(Entries taken from a collection)
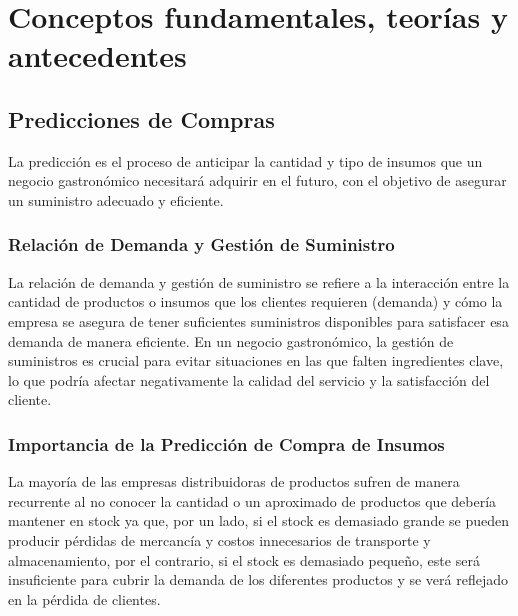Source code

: \fancyhead{}
\fancyfoot{}
\newtheorem{teorema}{Teorema}
\cfoot{\thepage}


\chapter{Conceptos fundamentales, teorías y antecedentes}

\section{Predicciones de Compras}

La predicción es el proceso de anticipar la cantidad y tipo de insumos que un negocio gastronómico necesitará adquirir en el futuro, con el objetivo de asegurar un suministro adecuado y eficiente.


\subsection{Relación de Demanda y Gestión de Suministro}

La relación de demanda y gestión de suministro se refiere a la interacción entre la cantidad de productos o insumos que los clientes requieren (demanda) y cómo la empresa se asegura de tener suficientes suministros disponibles para satisfacer esa demanda de manera eficiente. En un negocio gastronómico, la gestión de suministros es crucial para evitar situaciones en las que falten ingredientes clave, lo que podría afectar negativamente la calidad del servicio y la satisfacción del cliente.


\subsection{Importancia de la Predicción de Compra de Insumos}

La mayoría de las empresas distribuidoras de productos sufren de manera recurrente al no conocer la cantidad o un aproximado de productos que debería mantener en stock ya que, por un lado, si el stock es demasiado grande se pueden producir pérdidas de mercancía y costos innecesarios de transporte y almacenamiento, por el contrario, si el stock es demasiado pequeño, este será insuficiente para cubrir la demanda de los diferentes productos y se verá reflejado en la pérdida de clientes\cite{romero2021prediccion}. 

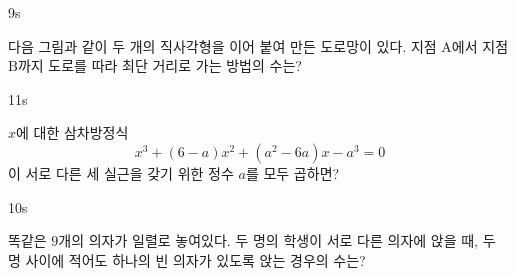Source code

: \documentclass[10pt]{article}
\begin{document}
\begin{pagepair}
\noindent
\begin{minipage}[t][\probboxheight][t]{0.46\linewidth}
\begin{problem}{9}{s}
\par\smallskip
다음 그림과 같이 두 개의 직사각형을 이어 붙여 만든 도로망이 있다. 지점 $\mathrm{A}$에서 지점 $\mathrm{B}$까지 도로를 따라 최단 거리로 가는 방법의 수는?
\begin{center}
\end{center}
\begin{choices}
\end{choices}
\end{problem}
\end{minipage}\hfill
\begin{minipage}[t][\probboxheight][t]{0.46\linewidth}
\begin{problem}{11}{s}
\par\smallskip
$x$에 대한 삼차방정식
\[ x^3 + (6 - a)x^2 + (a^2 - 6a)x - a^3 = 0 \]
이 서로 다른 세 실근을 갖기 위한 정수 $a$를 모두 곱하면?
\begin{choices}
\end{choices}
\end{problem}
\end{minipage}
\par\vspace{4mm}
\noindent
\begin{minipage}[t][\probboxheight][t]{0.46\linewidth}
\begin{problem}{10}{s}
\par\smallskip
똑같은 $9$개의 의자가 일렬로 놓여있다. 두 명의 학생이 서로 다른 의자에 앉을 때, 두 명 사이에 적어도 하나의 빈 의자가 있도록 앉는 경우의 수는?
\begin{choices}
\end{choices}
\end{problem}

\end{minipage}
\end{pagepair}
\end{document}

§ **WHAT THE EXERCISE ASKS**:
Copy whichever lines of the records above contain the word "subsection".

§ **TASK SOLUTION**:
\subsection{Relación de Demanda y Gestión de Suministro}
\subsection{Importancia de la Predicción de Compra de Insumos}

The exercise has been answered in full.